EXERCISE DETAILS → Please write out the records exactly.

---------- INFORMATION

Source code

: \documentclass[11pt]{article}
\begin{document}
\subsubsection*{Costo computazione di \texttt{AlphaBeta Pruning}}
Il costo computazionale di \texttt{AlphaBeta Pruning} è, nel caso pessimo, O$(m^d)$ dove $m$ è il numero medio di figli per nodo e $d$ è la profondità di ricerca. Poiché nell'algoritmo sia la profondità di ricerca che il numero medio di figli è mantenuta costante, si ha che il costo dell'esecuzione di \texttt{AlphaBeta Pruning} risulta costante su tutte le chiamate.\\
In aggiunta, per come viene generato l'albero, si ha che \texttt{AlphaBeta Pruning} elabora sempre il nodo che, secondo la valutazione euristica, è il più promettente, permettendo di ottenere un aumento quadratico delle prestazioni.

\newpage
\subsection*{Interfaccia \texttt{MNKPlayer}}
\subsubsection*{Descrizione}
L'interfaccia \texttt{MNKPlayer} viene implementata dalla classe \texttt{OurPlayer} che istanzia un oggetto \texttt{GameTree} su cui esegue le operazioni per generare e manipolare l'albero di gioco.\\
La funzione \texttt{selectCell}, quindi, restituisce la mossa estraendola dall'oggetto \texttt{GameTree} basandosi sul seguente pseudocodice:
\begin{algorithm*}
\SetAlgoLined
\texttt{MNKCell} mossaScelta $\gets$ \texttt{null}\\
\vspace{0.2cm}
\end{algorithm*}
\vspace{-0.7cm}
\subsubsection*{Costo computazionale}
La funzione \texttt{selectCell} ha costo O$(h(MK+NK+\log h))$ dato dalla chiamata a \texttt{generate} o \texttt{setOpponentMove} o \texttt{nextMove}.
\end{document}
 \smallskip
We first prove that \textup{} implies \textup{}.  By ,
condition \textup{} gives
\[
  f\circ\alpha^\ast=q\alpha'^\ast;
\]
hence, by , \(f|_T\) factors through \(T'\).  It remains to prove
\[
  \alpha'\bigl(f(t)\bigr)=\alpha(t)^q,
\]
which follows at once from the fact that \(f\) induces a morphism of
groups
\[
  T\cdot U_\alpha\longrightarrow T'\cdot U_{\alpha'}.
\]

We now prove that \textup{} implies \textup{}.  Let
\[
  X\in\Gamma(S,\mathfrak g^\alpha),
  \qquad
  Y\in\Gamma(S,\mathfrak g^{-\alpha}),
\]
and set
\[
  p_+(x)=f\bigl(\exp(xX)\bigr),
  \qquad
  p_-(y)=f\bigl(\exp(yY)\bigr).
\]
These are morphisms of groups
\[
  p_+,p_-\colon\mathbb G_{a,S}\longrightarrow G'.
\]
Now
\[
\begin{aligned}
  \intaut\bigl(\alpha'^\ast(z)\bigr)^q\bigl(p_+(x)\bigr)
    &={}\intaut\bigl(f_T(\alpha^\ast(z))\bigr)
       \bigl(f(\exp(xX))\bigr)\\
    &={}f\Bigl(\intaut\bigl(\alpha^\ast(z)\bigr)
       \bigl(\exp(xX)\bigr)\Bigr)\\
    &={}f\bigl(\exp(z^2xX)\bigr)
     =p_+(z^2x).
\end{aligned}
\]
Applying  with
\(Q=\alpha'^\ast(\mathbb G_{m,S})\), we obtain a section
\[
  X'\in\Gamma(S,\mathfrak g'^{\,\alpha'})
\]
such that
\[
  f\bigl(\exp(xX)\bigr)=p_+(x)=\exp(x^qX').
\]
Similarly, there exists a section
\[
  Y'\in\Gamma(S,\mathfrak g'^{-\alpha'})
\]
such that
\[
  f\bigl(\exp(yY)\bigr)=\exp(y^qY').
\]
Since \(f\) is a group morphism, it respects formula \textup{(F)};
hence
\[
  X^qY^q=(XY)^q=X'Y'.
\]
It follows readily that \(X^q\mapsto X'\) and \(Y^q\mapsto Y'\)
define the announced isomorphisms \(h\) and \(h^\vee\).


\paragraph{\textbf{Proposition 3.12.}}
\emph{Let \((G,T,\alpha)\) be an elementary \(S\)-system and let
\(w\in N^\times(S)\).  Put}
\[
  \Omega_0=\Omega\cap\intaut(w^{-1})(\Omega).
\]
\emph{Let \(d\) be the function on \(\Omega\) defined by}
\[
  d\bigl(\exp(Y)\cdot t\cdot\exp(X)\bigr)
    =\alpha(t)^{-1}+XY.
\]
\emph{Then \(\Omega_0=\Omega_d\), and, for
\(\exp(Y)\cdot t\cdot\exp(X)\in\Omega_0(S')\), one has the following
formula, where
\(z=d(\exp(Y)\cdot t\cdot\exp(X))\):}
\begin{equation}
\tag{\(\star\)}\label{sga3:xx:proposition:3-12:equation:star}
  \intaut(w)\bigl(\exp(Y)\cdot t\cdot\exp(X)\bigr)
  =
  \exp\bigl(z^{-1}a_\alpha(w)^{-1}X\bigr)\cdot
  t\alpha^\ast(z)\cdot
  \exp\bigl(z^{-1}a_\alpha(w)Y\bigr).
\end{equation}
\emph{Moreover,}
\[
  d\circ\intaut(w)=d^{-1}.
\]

--------------------

OUTPUT OF THE EXERCISE →
Source code

: \documentclass[11pt]{article}
\begin{document}
\subsubsection*{Costo computazione di \texttt{AlphaBeta Pruning}}
Il costo computazionale di \texttt{AlphaBeta Pruning} è, nel caso pessimo, O$(m^d)$ dove $m$ è il numero medio di figli per nodo e $d$ è la profondità di ricerca. Poiché nell'algoritmo sia la profondità di ricerca che il numero medio di figli è mantenuta costante, si ha che il costo dell'esecuzione di \texttt{AlphaBeta Pruning} risulta costante su tutte le chiamate.\\
In aggiunta, per come viene generato l'albero, si ha che \texttt{AlphaBeta Pruning} elabora sempre il nodo che, secondo la valutazione euristica, è il più promettente, permettendo di ottenere un aumento quadratico delle prestazioni.

\newpage
\subsection*{Interfaccia \texttt{MNKPlayer}}
\subsubsection*{Descrizione}
L'interfaccia \texttt{MNKPlayer} viene implementata dalla classe \texttt{OurPlayer} che istanzia un oggetto \texttt{GameTree} su cui esegue le operazioni per generare e manipolare l'albero di gioco.\\
La funzione \texttt{selectCell}, quindi, restituisce la mossa estraendola dall'oggetto \texttt{GameTree} basandosi sul seguente pseudocodice:
\begin{algorithm*}
\SetAlgoLined
\texttt{MNKCell} mossaScelta $\gets$ \texttt{null}\\
\vspace{0.2cm}
\end{algorithm*}
\vspace{-0.7cm}
\subsubsection*{Costo computazionale}
La funzione \texttt{selectCell} ha costo O$(h(MK+NK+\log h))$ dato dalla chiamata a \texttt{generate} o \texttt{setOpponentMove} o \texttt{nextMove}.
\end{document}
 \smallskip
We first prove that \textup{} implies \textup{}.  By ,
condition \textup{} gives
\[
  f\circ\alpha^\ast=q\alpha'^\ast;
\]
hence, by , \(f|_T\) factors through \(T'\).  It remains to prove
\[
  \alpha'\bigl(f(t)\bigr)=\alpha(t)^q,
\]
which follows at once from the fact that \(f\) induces a morphism of
groups
\[
  T\cdot U_\alpha\longrightarrow T'\cdot U_{\alpha'}.
\]

We now prove that \textup{} implies \textup{}.  Let
\[
  X\in\Gamma(S,\mathfrak g^\alpha),
  \qquad
  Y\in\Gamma(S,\mathfrak g^{-\alpha}),
\]
and set
\[
  p_+(x)=f\bigl(\exp(xX)\bigr),
  \qquad
  p_-(y)=f\bigl(\exp(yY)\bigr).
\]
These are morphisms of groups
\[
  p_+,p_-\colon\mathbb G_{a,S}\longrightarrow G'.
\]
Now
\[
\begin{aligned}
  \intaut\bigl(\alpha'^\ast(z)\bigr)^q\bigl(p_+(x)\bigr)
    &={}\intaut\bigl(f_T(\alpha^\ast(z))\bigr)
       \bigl(f(\exp(xX))\bigr)\\
    &={}f\Bigl(\intaut\bigl(\alpha^\ast(z)\bigr)
       \bigl(\exp(xX)\bigr)\Bigr)\\
    &={}f\bigl(\exp(z^2xX)\bigr)
     =p_+(z^2x).
\end{aligned}
\]
Applying  with
\(Q=\alpha'^\ast(\mathbb G_{m,S})\), we obtain a section
\[
  X'\in\Gamma(S,\mathfrak g'^{\,\alpha'})
\]
such that
\[
  f\bigl(\exp(xX)\bigr)=p_+(x)=\exp(x^qX').
\]
Similarly, there exists a section
\[
  Y'\in\Gamma(S,\mathfrak g'^{-\alpha'})
\]
such that
\[
  f\bigl(\exp(yY)\bigr)=\exp(y^qY').
\]
Since \(f\) is a group morphism, it respects formula \textup{(F)};
hence
\[
  X^qY^q=(XY)^q=X'Y'.
\]
It follows readily that \(X^q\mapsto X'\) and \(Y^q\mapsto Y'\)
define the announced isomorphisms \(h\) and \(h^\vee\).


\paragraph{\textbf{Proposition 3.12.}}
\emph{Let \((G,T,\alpha)\) be an elementary \(S\)-system and let
\(w\in N^\times(S)\).  Put}
\[
  \Omega_0=\Omega\cap\intaut(w^{-1})(\Omega).
\]
\emph{Let \(d\) be the function on \(\Omega\) defined by}
\[
  d\bigl(\exp(Y)\cdot t\cdot\exp(X)\bigr)
    =\alpha(t)^{-1}+XY.
\]
\emph{Then \(\Omega_0=\Omega_d\), and, for
\(\exp(Y)\cdot t\cdot\exp(X)\in\Omega_0(S')\), one has the following
formula, where
\(z=d(\exp(Y)\cdot t\cdot\exp(X))\):}
\begin{equation}
\tag{\(\star\)}\label{sga3:xx:proposition:3-12:equation:star}
  \intaut(w)\bigl(\exp(Y)\cdot t\cdot\exp(X)\bigr)
  =
  \exp\bigl(z^{-1}a_\alpha(w)^{-1}X\bigr)\cdot
  t\alpha^\ast(z)\cdot
  \exp\bigl(z^{-1}a_\alpha(w)Y\bigr).
\end{equation}
\emph{Moreover,}
\[
  d\circ\intaut(w)=d^{-1}.
\]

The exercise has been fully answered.